The Atmospheric Neutral Density Experiment (ANDE) is an experiment using two spherical satellites to measure the effects of atmospheric drag on spacecraft. ANDE is part of the Space Test Program of the United States Department of Defense, and was deployed in September 2006 from the Space Shuttle Discovery.

==Satellites==
The two spacecraft used for the ANDE mission are the Mock ANDE Active (MAA) sphere (Navy-OSCAR 61) and the Fence Calibration (FCAL) sphere (OSCAR 62). These microsatellites, developed by the Naval Research Laboratory, will measure drag through the use of precision orbit determination. Ground-based lasers will be used to track the orbits of the sphere to with a couple centimeters of accuracy. Perturbations caused by density gradients and winds will be backed out from these measurements.
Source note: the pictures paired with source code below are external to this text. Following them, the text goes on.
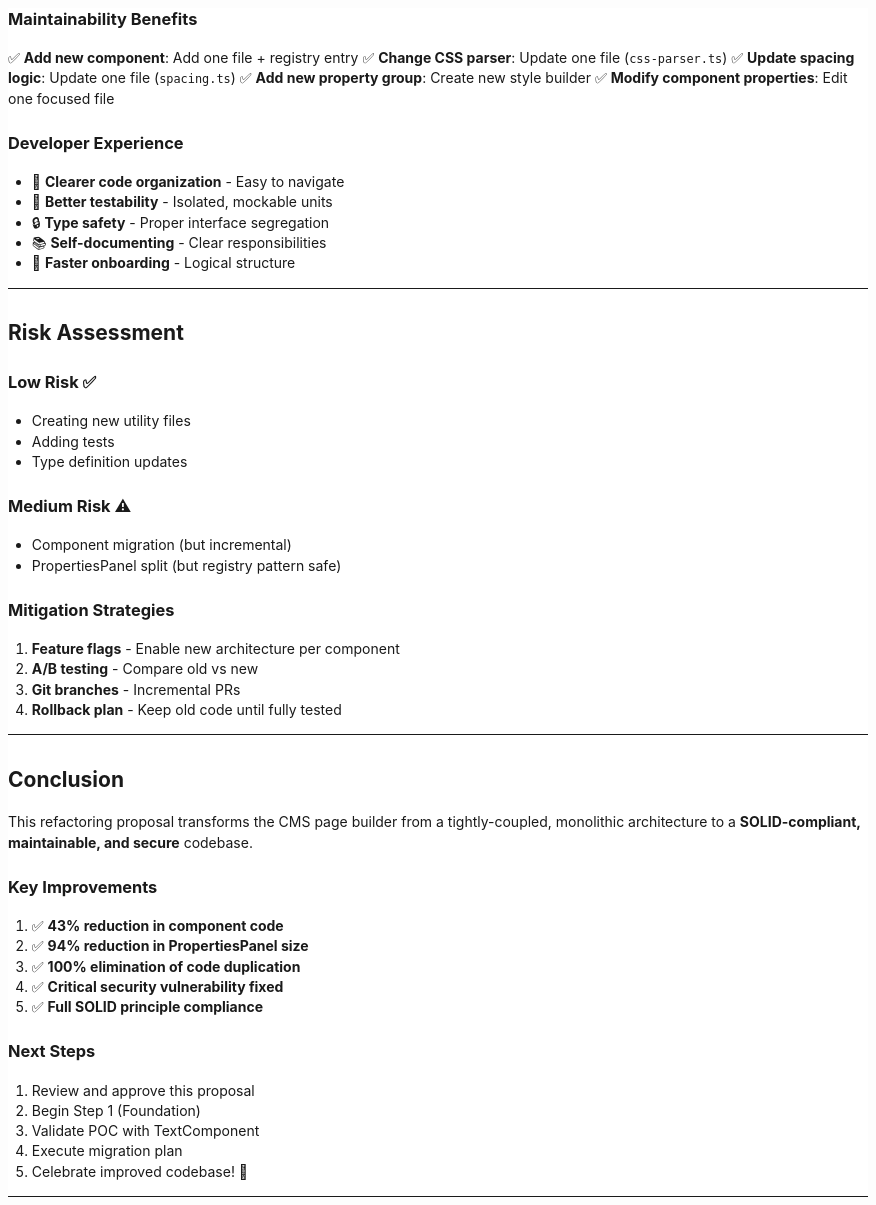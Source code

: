 ### Maintainability Benefits

✅ **Add new component**: Add one file + registry entry
✅ **Change CSS parser**: Update one file (`css-parser.ts`)
✅ **Update spacing logic**: Update one file (`spacing.ts`)
✅ **Add new property group**: Create new style builder
✅ **Modify component properties**: Edit one focused file

### Developer Experience

- 🎯 **Clearer code organization** - Easy to navigate
- 🧪 **Better testability** - Isolated, mockable units
- 🔒 **Type safety** - Proper interface segregation
- 📚 **Self-documenting** - Clear responsibilities
- 🚀 **Faster onboarding** - Logical structure

---

## Risk Assessment

### Low Risk ✅
- Creating new utility files
- Adding tests
- Type definition updates

### Medium Risk ⚠️
- Component migration (but incremental)
- PropertiesPanel split (but registry pattern safe)

### Mitigation Strategies
1. **Feature flags** - Enable new architecture per component
2. **A/B testing** - Compare old vs new
3. **Git branches** - Incremental PRs
4. **Rollback plan** - Keep old code until fully tested

---

## Conclusion

This refactoring proposal transforms the CMS page builder from a tightly-coupled, monolithic architecture to a **SOLID-compliant, maintainable, and secure** codebase.

### Key Improvements
1. ✅ **43% reduction in component code**
2. ✅ **94% reduction in PropertiesPanel size**
3. ✅ **100% elimination of code duplication**
4. ✅ **Critical security vulnerability fixed**
5. ✅ **Full SOLID principle compliance**

### Next Steps
1. Review and approve this proposal
2. Begin Step 1 (Foundation)
3. Validate POC with TextComponent
4. Execute migration plan
5. Celebrate improved codebase! 🎉

---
The two ANDE satellites are nearly perfect spheres; this was done to make the drag on the satellites independent of their orientation, and because the drag coefficient, optical cross-sections, and radar cross sections of spheres are well understood.

Each spherical micro satellite was constructed using the novel technique of centrifugal casting. This manufacturing technique was advantageous due to its low cost and its ability to achieve the high tolerances necessary to make the sphere as round and smooth as possible.

The ANDE MAA sphere is made from a proprietary alloy of AL 6061 that is castable, while the FCAL sphere is made from brass. The ANDE FCAL sphere has the distinction of being the only micro satellite to have its structure composed primarily of brass. The differences in materials and hence density and mass of the spheres will cause them to separate from each other along track over time. This separation will be measured and compared to predicted models of where the satellite should be based on computed models of the space environment.

==Uses==
Beside their use in the in-situ determination of upper atmospheric density these satellites also function as technology demonstrators and as amateur radio digipeaters. Each satellite can be accessed via amateur radio using the APRS protocol. Part of the technology demonstration was the integration of a command and telemetry system that would not require the use of normal antennas that would destroy the spherical shape of the micro satellites. The MAA sphere communicates by electrically isolating its two hemispheres with an insulating center disk. The FCAL sphere actually does deploy four whip antennas but each antenna is only a few thousandths of an inch in diameter.

Power is provided to these microsatellites using lithium inorganic primary cells – another technology demonstrator. The MAA also has photovoltaic cells made from copper indium gallium selenide (CIGS) deposited on a stainless steel substrate which is used for coarse sun sensing and is another technology demonstrator. The FCAL sphere uses standard photodiodes.

ANDE was deployed from the Space Shuttle Discovery on December 21, 2006, near the end of the STS-116 ISS servicing mission.

The ANDE-FCAL satellite deployed and is functioning, however the ANDE-MAA failed to deploy at the same time as the FCAL sphere after it became stuck in its launch canister.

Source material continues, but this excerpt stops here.